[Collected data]
BEGIN

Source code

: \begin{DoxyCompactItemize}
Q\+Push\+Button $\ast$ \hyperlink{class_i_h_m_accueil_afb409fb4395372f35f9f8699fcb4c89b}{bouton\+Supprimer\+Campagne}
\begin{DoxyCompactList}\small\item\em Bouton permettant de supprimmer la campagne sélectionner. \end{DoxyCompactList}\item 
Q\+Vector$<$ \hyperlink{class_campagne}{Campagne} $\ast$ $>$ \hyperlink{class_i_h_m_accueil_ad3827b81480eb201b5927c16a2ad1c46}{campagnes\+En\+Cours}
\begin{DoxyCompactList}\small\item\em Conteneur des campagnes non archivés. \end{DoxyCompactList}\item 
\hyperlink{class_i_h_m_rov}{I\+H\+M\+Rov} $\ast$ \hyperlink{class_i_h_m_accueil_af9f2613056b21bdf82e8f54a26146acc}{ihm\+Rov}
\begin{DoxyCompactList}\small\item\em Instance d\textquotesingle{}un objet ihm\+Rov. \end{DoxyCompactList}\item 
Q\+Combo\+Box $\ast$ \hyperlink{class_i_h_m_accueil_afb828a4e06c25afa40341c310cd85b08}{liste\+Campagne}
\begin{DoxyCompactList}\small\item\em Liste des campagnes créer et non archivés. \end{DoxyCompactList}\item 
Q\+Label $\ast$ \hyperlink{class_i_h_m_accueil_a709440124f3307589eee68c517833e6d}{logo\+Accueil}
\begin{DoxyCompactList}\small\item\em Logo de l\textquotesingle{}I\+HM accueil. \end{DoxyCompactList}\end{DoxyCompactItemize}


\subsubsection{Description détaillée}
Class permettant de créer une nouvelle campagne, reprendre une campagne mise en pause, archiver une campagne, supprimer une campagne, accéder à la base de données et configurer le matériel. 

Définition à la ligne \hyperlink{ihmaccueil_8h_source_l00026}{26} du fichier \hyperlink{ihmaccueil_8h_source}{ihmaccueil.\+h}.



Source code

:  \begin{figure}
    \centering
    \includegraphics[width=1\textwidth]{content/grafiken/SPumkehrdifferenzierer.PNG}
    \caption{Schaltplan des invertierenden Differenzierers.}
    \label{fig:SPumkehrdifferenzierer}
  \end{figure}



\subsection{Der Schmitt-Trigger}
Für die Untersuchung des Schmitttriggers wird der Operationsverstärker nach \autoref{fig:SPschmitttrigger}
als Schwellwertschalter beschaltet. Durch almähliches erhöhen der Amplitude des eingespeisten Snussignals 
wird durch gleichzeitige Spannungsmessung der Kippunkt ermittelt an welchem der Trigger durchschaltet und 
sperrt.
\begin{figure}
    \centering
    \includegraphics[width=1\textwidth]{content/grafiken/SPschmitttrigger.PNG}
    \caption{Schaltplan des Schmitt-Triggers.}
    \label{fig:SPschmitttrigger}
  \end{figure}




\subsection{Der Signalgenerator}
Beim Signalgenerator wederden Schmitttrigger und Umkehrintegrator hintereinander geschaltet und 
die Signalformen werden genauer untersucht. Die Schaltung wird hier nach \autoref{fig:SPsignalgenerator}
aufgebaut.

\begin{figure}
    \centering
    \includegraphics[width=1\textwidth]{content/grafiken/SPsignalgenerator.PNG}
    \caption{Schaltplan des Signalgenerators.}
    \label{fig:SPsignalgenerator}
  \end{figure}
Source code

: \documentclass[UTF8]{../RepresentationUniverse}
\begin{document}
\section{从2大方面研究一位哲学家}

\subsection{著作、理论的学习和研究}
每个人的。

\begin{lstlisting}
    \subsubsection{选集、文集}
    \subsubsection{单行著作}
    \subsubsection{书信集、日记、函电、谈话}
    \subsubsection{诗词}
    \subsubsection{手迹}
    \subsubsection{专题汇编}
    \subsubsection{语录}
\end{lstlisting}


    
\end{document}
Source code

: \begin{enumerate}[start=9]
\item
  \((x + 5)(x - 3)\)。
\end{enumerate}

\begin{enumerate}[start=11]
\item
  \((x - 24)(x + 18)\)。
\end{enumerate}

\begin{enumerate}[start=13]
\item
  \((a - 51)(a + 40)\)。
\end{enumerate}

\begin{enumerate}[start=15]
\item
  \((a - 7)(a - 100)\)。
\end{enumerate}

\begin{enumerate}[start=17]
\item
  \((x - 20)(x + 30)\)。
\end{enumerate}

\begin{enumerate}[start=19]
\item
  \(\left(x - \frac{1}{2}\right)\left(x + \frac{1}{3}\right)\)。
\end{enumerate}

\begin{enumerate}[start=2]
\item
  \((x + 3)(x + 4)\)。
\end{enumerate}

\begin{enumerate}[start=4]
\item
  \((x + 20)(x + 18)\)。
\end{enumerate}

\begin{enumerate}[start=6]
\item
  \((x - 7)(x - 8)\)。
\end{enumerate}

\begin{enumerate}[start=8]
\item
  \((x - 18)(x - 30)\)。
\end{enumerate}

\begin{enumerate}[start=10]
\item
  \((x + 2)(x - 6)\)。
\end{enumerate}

END

• **Problem description**
Could you return all of the data exactly as written?

• **Task answer**
Source code

: \begin{DoxyCompactItemize}
Q\+Push\+Button $\ast$ \hyperlink{class_i_h_m_accueil_afb409fb4395372f35f9f8699fcb4c89b}{bouton\+Supprimer\+Campagne}
\begin{DoxyCompactList}\small\item\em Bouton permettant de supprimmer la campagne sélectionner. \end{DoxyCompactList}\item 
Q\+Vector$<$ \hyperlink{class_campagne}{Campagne} $\ast$ $>$ \hyperlink{class_i_h_m_accueil_ad3827b81480eb201b5927c16a2ad1c46}{campagnes\+En\+Cours}
\begin{DoxyCompactList}\small\item\em Conteneur des campagnes non archivés. \end{DoxyCompactList}\item 
\hyperlink{class_i_h_m_rov}{I\+H\+M\+Rov} $\ast$ \hyperlink{class_i_h_m_accueil_af9f2613056b21bdf82e8f54a26146acc}{ihm\+Rov}
\begin{DoxyCompactList}\small\item\em Instance d\textquotesingle{}un objet ihm\+Rov. \end{DoxyCompactList}\item 
Q\+Combo\+Box $\ast$ \hyperlink{class_i_h_m_accueil_afb828a4e06c25afa40341c310cd85b08}{liste\+Campagne}
\begin{DoxyCompactList}\small\item\em Liste des campagnes créer et non archivés. \end{DoxyCompactList}\item 
Q\+Label $\ast$ \hyperlink{class_i_h_m_accueil_a709440124f3307589eee68c517833e6d}{logo\+Accueil}
\begin{DoxyCompactList}\small\item\em Logo de l\textquotesingle{}I\+HM accueil. \end{DoxyCompactList}\end{DoxyCompactItemize}


\subsubsection{Description détaillée}
Class permettant de créer une nouvelle campagne, reprendre une campagne mise en pause, archiver une campagne, supprimer une campagne, accéder à la base de données et configurer le matériel. 

Définition à la ligne \hyperlink{ihmaccueil_8h_source_l00026}{26} du fichier \hyperlink{ihmaccueil_8h_source}{ihmaccueil.\+h}.



Source code

:  \begin{figure}
    \centering
    \includegraphics[width=1\textwidth]{content/grafiken/SPumkehrdifferenzierer.PNG}
    \caption{Schaltplan des invertierenden Differenzierers.}
    \label{fig:SPumkehrdifferenzierer}
  \end{figure}



\subsection{Der Schmitt-Trigger}
Für die Untersuchung des Schmitttriggers wird der Operationsverstärker nach \autoref{fig:SPschmitttrigger}
als Schwellwertschalter beschaltet. Durch almähliches erhöhen der Amplitude des eingespeisten Snussignals 
wird durch gleichzeitige Spannungsmessung der Kippunkt ermittelt an welchem der Trigger durchschaltet und 
sperrt.
\begin{figure}
    \centering
    \includegraphics[width=1\textwidth]{content/grafiken/SPschmitttrigger.PNG}
    \caption{Schaltplan des Schmitt-Triggers.}
    \label{fig:SPschmitttrigger}
  \end{figure}




\subsection{Der Signalgenerator}
Beim Signalgenerator wederden Schmitttrigger und Umkehrintegrator hintereinander geschaltet und 
die Signalformen werden genauer untersucht. Die Schaltung wird hier nach \autoref{fig:SPsignalgenerator}
aufgebaut.

\begin{figure}
    \centering
    \includegraphics[width=1\textwidth]{content/grafiken/SPsignalgenerator.PNG}
    \caption{Schaltplan des Signalgenerators.}
    \label{fig:SPsignalgenerator}
  \end{figure}
Source code

: \documentclass[UTF8]{../RepresentationUniverse}
\begin{document}
\section{从2大方面研究一位哲学家}

\subsection{著作、理论的学习和研究}
每个人的。

\begin{lstlisting}
    \subsubsection{选集、文集}
    \subsubsection{单行著作}
    \subsubsection{书信集、日记、函电、谈话}
    \subsubsection{诗词}
    \subsubsection{手迹}
    \subsubsection{专题汇编}
    \subsubsection{语录}
\end{lstlisting}


    
\end{document}
Source code

: \begin{enumerate}[start=9]
\item
  \((x + 5)(x - 3)\)。
\end{enumerate}

\begin{enumerate}[start=11]
\item
  \((x - 24)(x + 18)\)。
\end{enumerate}

\begin{enumerate}[start=13]
\item
  \((a - 51)(a + 40)\)。
\end{enumerate}

\begin{enumerate}[start=15]
\item
  \((a - 7)(a - 100)\)。
\end{enumerate}

\begin{enumerate}[start=17]
\item
  \((x - 20)(x + 30)\)。
\end{enumerate}

\begin{enumerate}[start=19]
\item
  \(\left(x - \frac{1}{2}\right)\left(x + \frac{1}{3}\right)\)。
\end{enumerate}

\begin{enumerate}[start=2]
\item
  \((x + 3)(x + 4)\)。
\end{enumerate}

\begin{enumerate}[start=4]
\item
  \((x + 20)(x + 18)\)。
\end{enumerate}

\begin{enumerate}[start=6]
\item
  \((x - 7)(x - 8)\)。
\end{enumerate}

\begin{enumerate}[start=8]
\item
  \((x - 18)(x - 30)\)。
\end{enumerate}

\begin{enumerate}[start=10]
\item
  \((x + 2)(x - 6)\)。
\end{enumerate}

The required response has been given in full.